14 Mart 2014’te gazetemizde yayımlanan karikatürde Sayın Sait Munzur, Erdoğan’ı ne yazık ki böyle çizmiş. AKP Türkiye’sini solumuş bir Tlingit yerlisi olan eşim, bu çizime çok şaşırdı ve üzüldü. Kırgınlığını, rahatsızlığını belirtir şekilde “I’m offended” dedi. Üstelik çizimde mahcup ifadeli Erdoğan, yüz çizgileri ve duruşuyla Erdoğan’ın aksine karizmatik görünen bir Amerikalı askere barış çubuğu uzatıyordu.

Yaşama, yaban hayata saygılarıyla tanınan, tarihleri acıyla dolu bu bilge insanların Erdoğan’la ve temsil ettiği değerlerle uzaktan yakından ilgisi olamayacağını, zulmüne hala direndikleri ABD’ye karşı başlarının dik olduğunu Sayın Munzur’un bilmiyor olabileceğini elbette düşünmüyorum. Karikatürün hepimizin bir şekilde zarar gördüğü bu dönemin psikolojisini yansıtan, uyarıcı bir anlamı var. Nitekim üzerine bir süre düşündükten sonra aklıma bir dönem “Kendisini padişah sanan şizofrenik Kasımpaşalı” türü yorumların yoğun ilgi görüşü geldi. Bu tür yorumlar sıklıkla alay içeriyor. Pek çok zorluğa göğüs gererek yaşayan şizofrenler de bu benzetmeler dolayısıyla kırılmış olamaz mı?

Genel olarak Erdoğan’ın deliliği çok konuşulan, alay konusu edilen bir konu. Onun olası deliliği üzerinden ne denli akıllı olduğumuzu vurguluyoruz bir bakıma, ancak delilik sıklıkla zekâ ve yaratıcıkla anılır. İnsanlık tarihi deli yazar, müzisyen, bilimci, hatta liderle doludur. Saçma sözleri ve davranışları bu yönde düşüncelere neden oluyor ancak benzer saçmalıkları AKP’nin genelinde, hatta muhalefet partilerinde görmek zor değil. İşte her cuma bir ayet salladığını söyleyen Bağış, işte bozkurt selamı yapan Kılıçdaroğlu!

Son dönemde “hırsız, diktatör, katil” sıfatlarının sık kullanılmaya başlamasına, akıl hastalıklarının kötülüğü temsil eden birisiyle özdeşleştirilerek alay konusu olmasının önüne geçtiği için sevinmiştim ki Halkın Doktorları’nın facebook sayfasında Türk Tabipleri Birliği’nin Erdoğan’ın duygudurum bozukluğuna değindiğinden söz eden bir yorum okudum.
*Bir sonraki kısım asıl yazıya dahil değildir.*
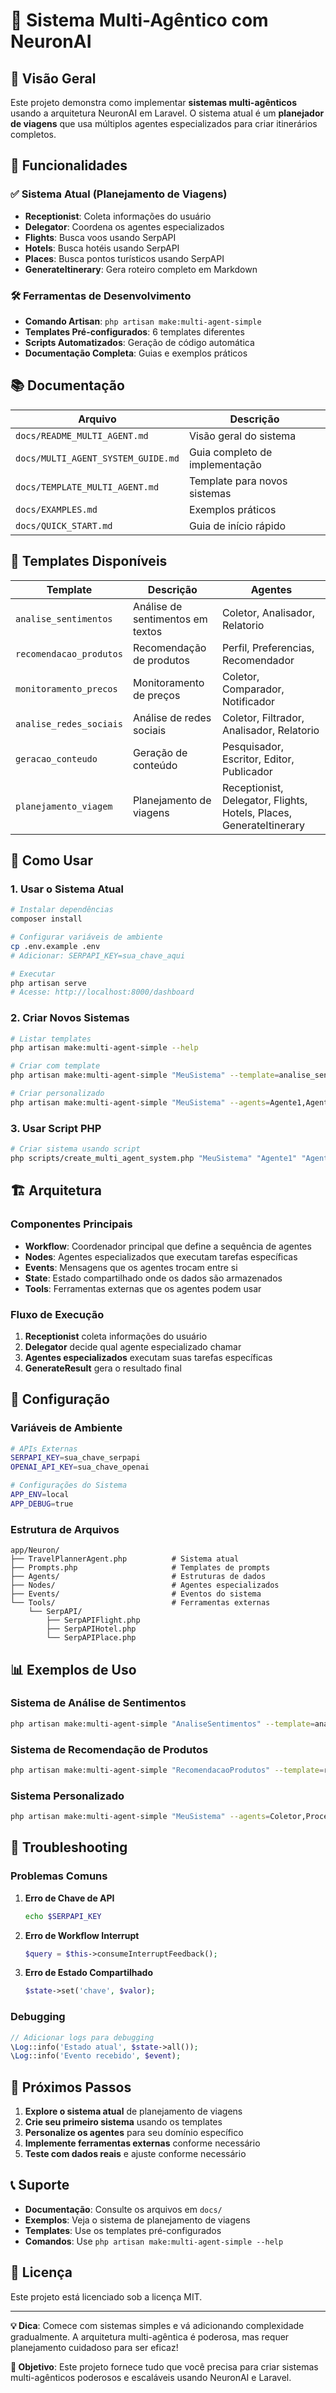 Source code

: # 🤖 Sistema Multi-Agêntico com NeuronAI

## 🎯 Visão Geral

Este projeto demonstra como implementar **sistemas multi-agênticos** usando a arquitetura NeuronAI em Laravel. O sistema atual é um **planejador de viagens** que usa múltiplos agentes especializados para criar itinerários completos.

## 🚀 Funcionalidades

### ✅ Sistema Atual (Planejamento de Viagens)
- **Receptionist**: Coleta informações do usuário
- **Delegator**: Coordena os agentes especializados
- **Flights**: Busca voos usando SerpAPI
- **Hotels**: Busca hotéis usando SerpAPI
- **Places**: Busca pontos turísticos usando SerpAPI
- **GenerateItinerary**: Gera roteiro completo em Markdown

### 🛠️ Ferramentas de Desenvolvimento
- **Comando Artisan**: `php artisan make:multi-agent-simple`
- **Templates Pré-configurados**: 6 templates diferentes
- **Scripts Automatizados**: Geração de código automática
- **Documentação Completa**: Guias e exemplos práticos

## 📚 Documentação

| Arquivo | Descrição |
|---------|-----------|
| `docs/README_MULTI_AGENT.md` | Visão geral do sistema |
| `docs/MULTI_AGENT_SYSTEM_GUIDE.md` | Guia completo de implementação |
| `docs/TEMPLATE_MULTI_AGENT.md` | Template para novos sistemas |
| `docs/EXAMPLES.md` | Exemplos práticos |
| `docs/QUICK_START.md` | Guia de início rápido |

## 🎯 Templates Disponíveis

| Template | Descrição | Agentes |
|----------|-----------|---------|
| `analise_sentimentos` | Análise de sentimentos em textos | Coletor, Analisador, Relatorio |
| `recomendacao_produtos` | Recomendação de produtos | Perfil, Preferencias, Recomendador |
| `monitoramento_precos` | Monitoramento de preços | Coletor, Comparador, Notificador |
| `analise_redes_sociais` | Análise de redes sociais | Coletor, Filtrador, Analisador, Relatorio |
| `geracao_conteudo` | Geração de conteúdo | Pesquisador, Escritor, Editor, Publicador |
| `planejamento_viagem` | Planejamento de viagens | Receptionist, Delegator, Flights, Hotels, Places, GenerateItinerary |

## 🚀 Como Usar

### 1. Usar o Sistema Atual

```bash
# Instalar dependências
composer install

# Configurar variáveis de ambiente
cp .env.example .env
# Adicionar: SERPAPI_KEY=sua_chave_aqui

# Executar
php artisan serve
# Acesse: http://localhost:8000/dashboard
```

### 2. Criar Novos Sistemas

```bash
# Listar templates
php artisan make:multi-agent-simple --help

# Criar com template
php artisan make:multi-agent-simple "MeuSistema" --template=analise_sentimentos

# Criar personalizado
php artisan make:multi-agent-simple "MeuSistema" --agents=Agente1,Agente2,Agente3
```

### 3. Usar Script PHP

```bash
# Criar sistema usando script
php scripts/create_multi_agent_system.php "MeuSistema" "Agente1" "Agente2" "Agente3"
```

## 🏗️ Arquitetura

### Componentes Principais
- **Workflow**: Coordenador principal que define a sequência de agentes
- **Nodes**: Agentes especializados que executam tarefas específicas
- **Events**: Mensagens que os agentes trocam entre si
- **State**: Estado compartilhado onde os dados são armazenados
- **Tools**: Ferramentas externas que os agentes podem usar

### Fluxo de Execução
1. **Receptionist** coleta informações do usuário
2. **Delegator** decide qual agente especializado chamar
3. **Agentes especializados** executam suas tarefas específicas
4. **GenerateResult** gera o resultado final

## 🔧 Configuração

### Variáveis de Ambiente

```bash
# APIs Externas
SERPAPI_KEY=sua_chave_serpapi
OPENAI_API_KEY=sua_chave_openai

# Configurações do Sistema
APP_ENV=local
APP_DEBUG=true
```

### Estrutura de Arquivos

```
app/Neuron/
├── TravelPlannerAgent.php          # Sistema atual
├── Prompts.php                     # Templates de prompts
├── Agents/                         # Estruturas de dados
├── Nodes/                          # Agentes especializados
├── Events/                         # Eventos do sistema
└── Tools/                          # Ferramentas externas
    └── SerpAPI/
        ├── SerpAPIFlight.php
        ├── SerpAPIHotel.php
        └── SerpAPIPlace.php
```

## 📊 Exemplos de Uso

### Sistema de Análise de Sentimentos
```bash
php artisan make:multi-agent-simple "AnaliseSentimentos" --template=analise_sentimentos
```

### Sistema de Recomendação de Produtos
```bash
php artisan make:multi-agent-simple "RecomendacaoProdutos" --template=recomendacao_produtos
```

### Sistema Personalizado
```bash
php artisan make:multi-agent-simple "MeuSistema" --agents=Coletor,Processador,Gerador
```

## 🐛 Troubleshooting

### Problemas Comuns

1. **Erro de Chave de API**
   ```bash
   echo $SERPAPI_KEY
   ```

2. **Erro de Workflow Interrupt**
   ```php
   $query = $this->consumeInterruptFeedback();
   ```

3. **Erro de Estado Compartilhado**
   ```php
   $state->set('chave', $valor);
   ```

### Debugging

```php
// Adicionar logs para debugging
\Log::info('Estado atual', $state->all());
\Log::info('Evento recebido', $event);
```

## 🚀 Próximos Passos

1. **Explore o sistema atual** de planejamento de viagens
2. **Crie seu primeiro sistema** usando os templates
3. **Personalize os agentes** para seu domínio específico
4. **Implemente ferramentas externas** conforme necessário
5. **Teste com dados reais** e ajuste conforme necessário

## 📞 Suporte

- **Documentação**: Consulte os arquivos em `docs/`
- **Exemplos**: Veja o sistema de planejamento de viagens
- **Templates**: Use os templates pré-configurados
- **Comandos**: Use `php artisan make:multi-agent-simple --help`

## 📄 Licença

Este projeto está licenciado sob a licença MIT.

---

**💡 Dica**: Comece com sistemas simples e vá adicionando complexidade gradualmente. A arquitetura multi-agêntica é poderosa, mas requer planejamento cuidadoso para ser eficaz!

**🎯 Objetivo**: Este projeto fornece tudo que você precisa para criar sistemas multi-agênticos poderosos e escaláveis usando NeuronAI e Laravel.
Bu kez hekimlerin de dahil olmasıyla, Erdoğan analizlerinde şizofreniden duygudurum bozukluklarına geçtiğimizi sandım. TTB’nin açıklaması “bozukluk” kelimesine yer vermese de, Erdoğan’ın normal olmadığına dair vurgusuyla bir tür delilik tespiti olarak algılanmışa benziyor.
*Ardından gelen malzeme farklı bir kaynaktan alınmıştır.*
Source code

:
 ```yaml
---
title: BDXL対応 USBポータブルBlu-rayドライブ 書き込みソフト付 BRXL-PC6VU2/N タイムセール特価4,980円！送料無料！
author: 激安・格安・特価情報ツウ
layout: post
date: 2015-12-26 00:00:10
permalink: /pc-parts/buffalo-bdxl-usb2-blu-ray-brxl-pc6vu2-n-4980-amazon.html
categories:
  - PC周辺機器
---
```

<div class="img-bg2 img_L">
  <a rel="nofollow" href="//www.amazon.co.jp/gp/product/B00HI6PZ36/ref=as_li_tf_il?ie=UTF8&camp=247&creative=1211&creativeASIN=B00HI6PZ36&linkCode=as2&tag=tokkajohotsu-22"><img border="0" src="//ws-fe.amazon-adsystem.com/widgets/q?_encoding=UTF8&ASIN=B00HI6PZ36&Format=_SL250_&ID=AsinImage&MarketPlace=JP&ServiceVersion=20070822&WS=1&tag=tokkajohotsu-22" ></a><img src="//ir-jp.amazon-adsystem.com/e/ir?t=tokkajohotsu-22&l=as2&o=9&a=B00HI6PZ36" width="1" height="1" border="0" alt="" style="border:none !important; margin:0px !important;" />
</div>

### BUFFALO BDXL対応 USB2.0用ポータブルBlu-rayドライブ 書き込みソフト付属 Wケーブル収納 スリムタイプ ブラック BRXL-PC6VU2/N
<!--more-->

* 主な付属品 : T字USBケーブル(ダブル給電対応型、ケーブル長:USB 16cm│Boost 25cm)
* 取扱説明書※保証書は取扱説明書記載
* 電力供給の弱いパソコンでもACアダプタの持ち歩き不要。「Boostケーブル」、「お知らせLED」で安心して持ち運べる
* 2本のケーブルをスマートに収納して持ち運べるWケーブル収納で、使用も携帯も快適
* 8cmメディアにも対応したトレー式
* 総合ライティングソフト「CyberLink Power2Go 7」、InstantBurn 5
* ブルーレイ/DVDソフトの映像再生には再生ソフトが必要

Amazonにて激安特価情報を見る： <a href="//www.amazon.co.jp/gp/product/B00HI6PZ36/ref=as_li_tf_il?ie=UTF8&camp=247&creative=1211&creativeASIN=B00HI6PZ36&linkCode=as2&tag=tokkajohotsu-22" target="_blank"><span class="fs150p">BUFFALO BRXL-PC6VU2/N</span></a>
Açıklamada Erdoğan’ın özellikle Berkin’in ölümü sonrasındaki davranışları normal olmayan bir duruma işaret olarak gösterilmiş. Ne kadar tüyler ürpertici de olsa bu sözlere, davranışlara çok şaşırmak olası mı? Söz konusu kişi başından beri insana değer vermeyen, kibirli biri değil miydi? Her yerde kendisi hakkında yazılara, çizimlere rastlayan, kimbilir arkasındaki güçler tarafından da ne denli çekiştirilen bir insanın daha da saldırganlaşması çok şaşılacak bir şey olmasa gerek.

Kötüler delilerin arasından da çıkar elbet, delilerin de yüz karası vardır. Ancak delilikle kötülük arasında böyle sürekli bağ kurmak, türlü baskılar altında yaşam savaşı veren, kimseye zarar vermemek bir yana, güzel günler için herkes gibi çabalayan akıl hastalarına saygısızlık değil mi?
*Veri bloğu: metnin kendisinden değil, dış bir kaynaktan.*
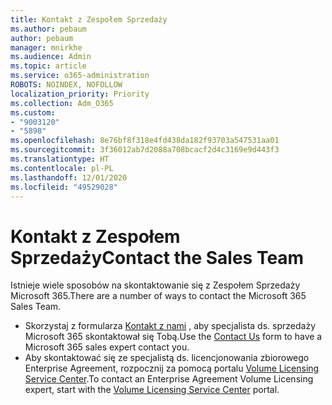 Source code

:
 ```yaml
---
title: Kontakt z Zespołem Sprzedaży
ms.author: pebaum
author: pebaum
manager: mnirkhe
ms.audience: Admin
ms.topic: article
ms.service: o365-administration
ROBOTS: NOINDEX, NOFOLLOW
localization_priority: Priority
ms.collection: Adm_O365
ms.custom:
- "9003120"
- "5898"
ms.openlocfilehash: 8e76bf8f318e4fd438da182f93703a547531aa01
ms.sourcegitcommit: 3f36012ab7d2088a708bcacf2d4c3169e9d443f3
ms.translationtype: HT
ms.contentlocale: pl-PL
ms.lasthandoff: 12/01/2020
ms.locfileid: "49529028"
---
```

# <a name="contact-the-sales-team"></a><span data-ttu-id="c57d0-102">Kontakt z Zespołem Sprzedaży</span><span class="sxs-lookup"><span data-stu-id="c57d0-102">Contact the Sales Team</span></span>

<span data-ttu-id="c57d0-103">Istnieje wiele sposobów na skontaktowanie się z Zespołem Sprzedaży Microsoft 365.</span><span class="sxs-lookup"><span data-stu-id="c57d0-103">There are a number of ways to contact the Microsoft 365 Sales Team.</span></span>

- <span data-ttu-id="c57d0-104">Skorzystaj z formularza  [Kontakt z nami](https://go.microsoft.com/fwlink/p/?LinkId=518644&clcid=0x0409)  , aby specjalista ds. sprzedaży Microsoft 365 skontaktował się Tobą.</span><span class="sxs-lookup"><span data-stu-id="c57d0-104">Use the  [Contact Us](https://go.microsoft.com/fwlink/p/?LinkId=518644&clcid=0x0409)  form to have a Microsoft 365 sales expert contact you.</span></span>
- <span data-ttu-id="c57d0-105">Aby skontaktować się ze specjalistą ds. licencjonowania zbiorowego Enterprise Agreement, rozpocznij za pomocą portalu  [Volume Licensing Service Center](https://go.microsoft.com/fwlink/p/?LinkId=329762).</span><span class="sxs-lookup"><span data-stu-id="c57d0-105">To contact an Enterprise Agreement Volume Licensing expert, start with the  [Volume Licensing Service Center](https://go.microsoft.com/fwlink/p/?LinkId=329762) portal.</span></span>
Üstelik kötülük her ne kadar normal dışı gelse de insan doğasına aykırı değil. İnsana, hayvana işkence eden, hastaneleri bombalayan, baklava çalan çocukları hapse atan, daha sayısız akıl almaz vahşetin altında imzası olanların hepsi akıl hastası değil ama hepsi kötü.

Kanıt olmaksızın Erdoğan’ın akıl hastası olarak algılanmasına yol açan yorumlar kadar, ciddi bir şüpheye rağmen duruma müdahele edilemiyor olması olasılığı da kaygı verici. TTB’nin seçim arifesinde kaygısını kamuoyuyla paylaşması bu açıdan huzursuz edici. Hekimleri bu denli kaygılandıran bir durum var ise bir şey yapılmayacak mı?